Although the constitutional right to privacy is restricted to Section 45 (1) of the Constitution of Federal Republic of Nigeria 1999 which provides that “Nothing in sections 37, 38, 39, 40 and 41 of this Constitution shall invalidate any law that is reasonably justifiable in a democratic society (a) in the interest of defence, public safety, public order, public morality or public health; or (b) for the purpose of protecting the rights and freedom or other persons.”, public interest should rarely be relied on except is a public health or humanitarian emergency as provided in Article 25 paragraph 1 of the General Application and Implementation Directive (GAID) 2025.
1.3 The Nigeria Data Protection Act 2023 v. The General Data Protection Regulation
The importance of compliance with statutory and regulatory frameworks in protecting data privacy rights extends beyond the healthcare sector. While the court in PDPA v. Nizamiye Hospital ruled against the alleged breach of privacy and the case of action, it is important to uphold global best practices in privacy policies to balance compliance with operational necessities. The General Data Protection Regulation (GDPR) (the “Regulation”) provides stricter limitations for the processing of personal data for public interest. These include the explicit proportionality test requiring personal data processing for public interest to be strictly necessary and proportionate to its intended purpose, and subject to the overriding interest and fundamental rights and freedom of the data subject, which requires protection of personal data as provided in Article 6 paragraph 1 of the regulation.

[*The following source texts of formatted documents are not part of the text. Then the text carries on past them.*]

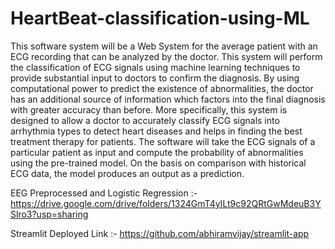 # HeartBeat-classification-using-ML


This software system will be a Web System for the average patient with an ECG recording that can be analyzed by the doctor. This system will perform the classification of ECG signals using machine learning techniques to provide substantial input to doctors to confirm the diagnosis. By using computational power to predict the existence of abnormalities, the doctor has an additional source of information which factors into the final diagnosis with greater accuracy than before.
More specifically, this system is designed to allow a doctor to accurately classify  ECG signals into arrhythmia types to detect heart diseases and helps in finding the best treatment therapy for patients. The software will take the ECG signals of a particular patient as input and compute the probability of abnormalities using the pre-trained model.
On the basis on comparison with historical ECG data, the model produces an output as a prediction.



EEG Preprocessed and Logistic Regression :- https://drive.google.com/drive/folders/1324GmT4yILt9c92QRtGwMdeuB3YSlro3?usp=sharing

Streamlit Deployed Link :- https://github.com/abhiramvijay/streamlit-app
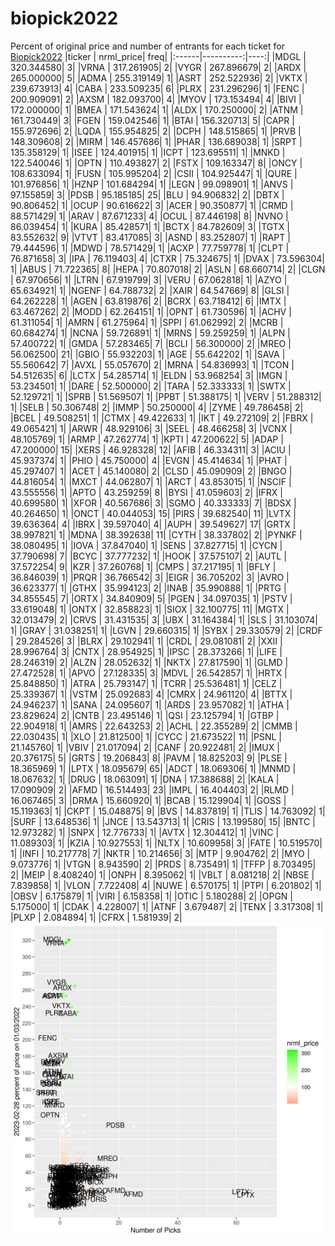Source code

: # biopick2022
Percent of original price and number of entrants for each ticket for [Biopick2022](https://twitter.com/hashtag/Biopick2022)
|ticker | nrml_price| freq|
|:------|----------:|----:|
|MDGL   | 320.344580|    3|
|VRNA   | 317.261905|    2|
|VYGR   | 267.896679|    2|
|ARDX   | 265.000000|    5|
|ADMA   | 255.319149|    1|
|ASRT   | 252.522936|    2|
|VKTX   | 239.673913|    4|
|CABA   | 233.509235|    6|
|PLRX   | 231.296296|    1|
|FENC   | 200.909091|    2|
|AXSM   | 182.093700|    4|
|MYOV   | 173.153494|    4|
|BIVI   | 172.000000|    1|
|BMEA   | 171.543624|    1|
|ALDX   | 170.250000|    2|
|ATNM   | 161.730449|    3|
|FGEN   | 159.042546|    1|
|BTAI   | 156.320713|    5|
|CAPR   | 155.972696|    2|
|LQDA   | 155.954825|    2|
|DCPH   | 148.515865|    1|
|PRVB   | 148.309608|    2|
|MIRM   | 146.457686|    1|
|PHAR   | 136.689038|    1|
|SRPT   | 135.358129|    1|
|ISEE   | 124.401915|    1|
|ICPT   | 123.695511|    1|
|MNKD   | 122.540046|    1|
|OPTN   | 110.493827|    2|
|FSTX   | 109.163347|    8|
|ONCY   | 108.633094|    1|
|FUSN   | 105.995204|    2|
|CSII   | 104.925447|    1|
|QURE   | 101.976856|    1|
|HZNP   | 101.684294|    1|
|LEGN   |  99.098901|    1|
|ANVS   |  97.155859|    3|
|PDSB   |  95.185185|   25|
|BLU    |  94.906832|    2|
|DBTX   |  90.806452|    1|
|OCUP   |  90.616622|    3|
|ACER   |  90.350877|    1|
|CRMD   |  88.571429|    1|
|ARAV   |  87.671233|    4|
|OCUL   |  87.446198|    8|
|NVNO   |  86.039454|    1|
|KURA   |  85.428571|    1|
|BCTX   |  84.782609|    3|
|TGTX   |  83.552632|    9|
|VTVT   |  83.417085|    3|
|ASND   |  83.252807|    1|
|RAPT   |  79.444596|    1|
|MDWD   |  78.571429|    1|
|ACXP   |  77.759778|    1|
|CLPT   |  76.871658|    3|
|IPA    |  76.119403|    4|
|CTXR   |  75.324675|    1|
|DVAX   |  73.596304|    1|
|ABUS   |  71.722365|    8|
|HEPA   |  70.807018|    2|
|ASLN   |  68.660714|    2|
|CLGN   |  67.970656|    1|
|LTRN   |  67.919799|    3|
|VERU   |  67.062818|    1|
|AZYO   |  65.634921|    1|
|NGENF  |  64.788732|    2|
|XAIR   |  64.547669|    8|
|GLSI   |  64.262228|    1|
|AGEN   |  63.819876|    2|
|BCRX   |  63.718412|    6|
|IMTX   |  63.467262|    2|
|MODD   |  62.264151|    1|
|OPNT   |  61.730596|    1|
|ACHV   |  61.311054|    1|
|AMRN   |  61.275964|    1|
|SPPI   |  61.062992|    2|
|MCRB   |  60.684274|    1|
|NCNA   |  59.726891|    1|
|MRNS   |  59.259259|    1|
|ALPN   |  57.400722|    1|
|GMDA   |  57.283465|    7|
|BCLI   |  56.300000|    2|
|MREO   |  56.062500|   21|
|GBIO   |  55.932203|    1|
|AGE    |  55.642202|    1|
|SAVA   |  55.560642|    7|
|AVXL   |  55.057670|    2|
|MRNA   |  54.836993|    1|
|TCON   |  54.512635|    6|
|LCTX   |  54.285714|    1|
|ELDN   |  53.968254|    3|
|IMGN   |  53.234501|    1|
|DARE   |  52.500000|    2|
|TARA   |  52.333333|    1|
|SWTX   |  52.129721|    1|
|SPRB   |  51.569507|    1|
|PPBT   |  51.388175|    1|
|VERV   |  51.288312|    1|
|SELB   |  50.306748|    2|
|IMMP   |  50.250000|    4|
|ZYME   |  49.786458|    2|
|BCEL   |  49.508251|    1|
|CTMX   |  49.422633|    1|
|IKT    |  49.272109|    2|
|FBRX   |  49.065421|    1|
|ARWR   |  48.929106|    3|
|SEEL   |  48.466258|    3|
|VCNX   |  48.105769|    1|
|ARMP   |  47.262774|    1|
|KPTI   |  47.200622|    5|
|ADAP   |  47.200000|   15|
|XERS   |  46.928328|   12|
|AFIB   |  46.334311|    3|
|ACIU   |  45.937374|    1|
|PHIO   |  45.750000|    4|
|EVGN   |  45.414634|    1|
|PHAT   |  45.297407|    1|
|ACET   |  45.140080|    2|
|CLSD   |  45.090909|    2|
|BNGO   |  44.816054|    1|
|MXCT   |  44.062807|    1|
|ARCT   |  43.853015|    1|
|NSCIF  |  43.555556|    1|
|APTO   |  43.259259|    8|
|BYSI   |  41.059603|    2|
|IFRX   |  40.699580|    1|
|XFOR   |  40.567686|    3|
|SGMO   |  40.333333|    7|
|BDSX   |  40.264650|    1|
|ONCT   |  40.044053|   15|
|PIRS   |  39.682540|   11|
|LVTX   |  39.636364|    4|
|IBRX   |  39.597040|    4|
|AUPH   |  39.549627|   17|
|GRTX   |  38.997821|    1|
|MDNA   |  38.392638|   11|
|CYTH   |  38.337802|    2|
|PYNKF  |  38.080495|    1|
|IOVA   |  37.847040|    1|
|SENS   |  37.827715|    1|
|CYCN   |  37.790698|    7|
|BCYC   |  37.777232|    1|
|HOOK   |  37.575107|    2|
|AUTL   |  37.572254|    9|
|KZR    |  37.260768|    1|
|CMPS   |  37.217195|    1|
|BFLY   |  36.846039|    1|
|PRQR   |  36.766542|    3|
|EIGR   |  36.705202|    3|
|AVRO   |  36.623377|    1|
|GTHX   |  35.994123|    2|
|INAB   |  35.990888|    1|
|PRTG   |  34.855545|    7|
|ORTX   |  34.840909|    5|
|PGEN   |  34.097035|    1|
|PSTV   |  33.619048|    1|
|ONTX   |  32.858823|    1|
|SIOX   |  32.100775|   11|
|MGTX   |  32.013479|    2|
|CRVS   |  31.431535|    3|
|UBX    |  31.164384|    1|
|SLS    |  31.103074|    1|
|GRAY   |  31.038251|    1|
|LGVN   |  29.660315|    1|
|SYBX   |  29.330579|    2|
|CRDF   |  29.284526|    3|
|BLRX   |  29.102941|    1|
|CRDL   |  29.081081|    2|
|XXII   |  28.996764|    3|
|CNTX   |  28.954925|    1|
|IPSC   |  28.373266|    1|
|LIFE   |  28.246319|    2|
|ALZN   |  28.052632|    1|
|NKTX   |  27.817590|    1|
|GLMD   |  27.472528|    1|
|APVO   |  27.128335|    3|
|MDVL   |  26.542857|    1|
|HRTX   |  25.848850|    1|
|ATRA   |  25.793147|    1|
|TCRR   |  25.536481|    1|
|CELZ   |  25.339367|    1|
|VSTM   |  25.092683|    4|
|CMRX   |  24.961120|    4|
|BTTX   |  24.946237|    1|
|SANA   |  24.095607|    1|
|ARDS   |  23.957082|    1|
|ATHA   |  23.829624|    2|
|CNTB   |  23.495146|    1|
|QSI    |  23.125794|    1|
|GTBP   |  22.904918|    1|
|AMRS   |  22.643253|    2|
|ACHL   |  22.355289|    2|
|CMMB   |  22.030435|    1|
|XLO    |  21.812500|    1|
|CYCC   |  21.673522|   11|
|PSNL   |  21.145760|    1|
|VBIV   |  21.017094|    2|
|CANF   |  20.922481|    2|
|IMUX   |  20.376175|    5|
|GRTS   |  19.206843|    8|
|PAVM   |  18.825203|    9|
|PLSE   |  18.365969|    1|
|LPTX   |  18.095679|   65|
|ADCT   |  18.069306|    1|
|MNMD   |  18.067632|    1|
|DRUG   |  18.063091|    1|
|DNA    |  17.388688|    2|
|KALA   |  17.090909|    2|
|AFMD   |  16.514493|   23|
|IMPL   |  16.404403|    2|
|RLMD   |  16.067465|    3|
|DRMA   |  15.660920|    1|
|BCAB   |  15.129904|    1|
|GOSS   |  15.119363|    1|
|CKPT   |  15.048875|    9|
|BVS    |  14.837819|    1|
|TLIS   |  14.763092|    1|
|SURF   |  13.648536|    1|
|JNCE   |  13.543713|    1|
|CRIS   |  13.199580|   15|
|BNTC   |  12.973282|    1|
|SNPX   |  12.776733|    1|
|AVTX   |  12.304412|    1|
|VINC   |  11.089303|    1|
|KZIA   |  10.927553|    1|
|NLTX   |  10.609958|    3|
|FATE   |  10.519570|    1|
|INFI   |  10.217778|    7|
|NKTR   |  10.214656|    3|
|MTP    |   9.904762|    2|
|MYO    |   9.073776|    1|
|VTGN   |   8.943590|    2|
|PRDS   |   8.735491|    1|
|TFFP   |   8.703495|    2|
|MEIP   |   8.408240|    1|
|ONPH   |   8.395062|    1|
|VBLT   |   8.081218|    2|
|NBSE   |   7.839858|    1|
|VLON   |   7.722408|    4|
|NUWE   |   6.570175|    1|
|PTPI   |   6.201802|    1|
|OBSV   |   6.175879|    1|
|VIRI   |   6.158358|    1|
|OTIC   |   5.180288|    2|
|OPGN   |   5.175000|    1|
|CDAK   |   4.228007|    1|
|ATNF   |   3.679487|    2|
|TENX   |   3.317308|    1|
|PLXP   |   2.084894|    1|
|CFRX   |   1.581939|    2|
![retvspicks](biopicks.png?raw=true)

It also provides for the right to object to public interest data processing (Article 21, paragraph 1 of the regulation), and mandatory impact assessment for public interest personal data processing (Article 35 of the regulation)
1.4 Recommendations for Regulatory Compliance
Organisations processing personal data should consider the following measures to ensure regulatory compliance.
● Notification of Privacy Policies: Organisations and businesses should ensure the clear display of privacy policies on platforms used for data collection and processing, such as websites, surveillance areas, and registration forms.
● Consent: Businesses must ensure that data subjects’ consent is obtained through procedures that align with the provisions of Section 25 of the NDPA 2023 and Article 27 of the GAID 2025.
● Compliance Audit: Businesses should conduct compliance audits to identify vulnerabilities, reduce exposure to risks, assess compliance, and ensure the ethical usage of personal data.
1.5 Conclusion
The court’s ruling has laid an authoritative precedent regarding the locus standi in public interest litigation aimed at safeguarding data privacy rights. Moving forward, businesses should proactively prioritise compliance with the requisite legal and regulatory framework and implement internal best practice standards for transparency and accountability.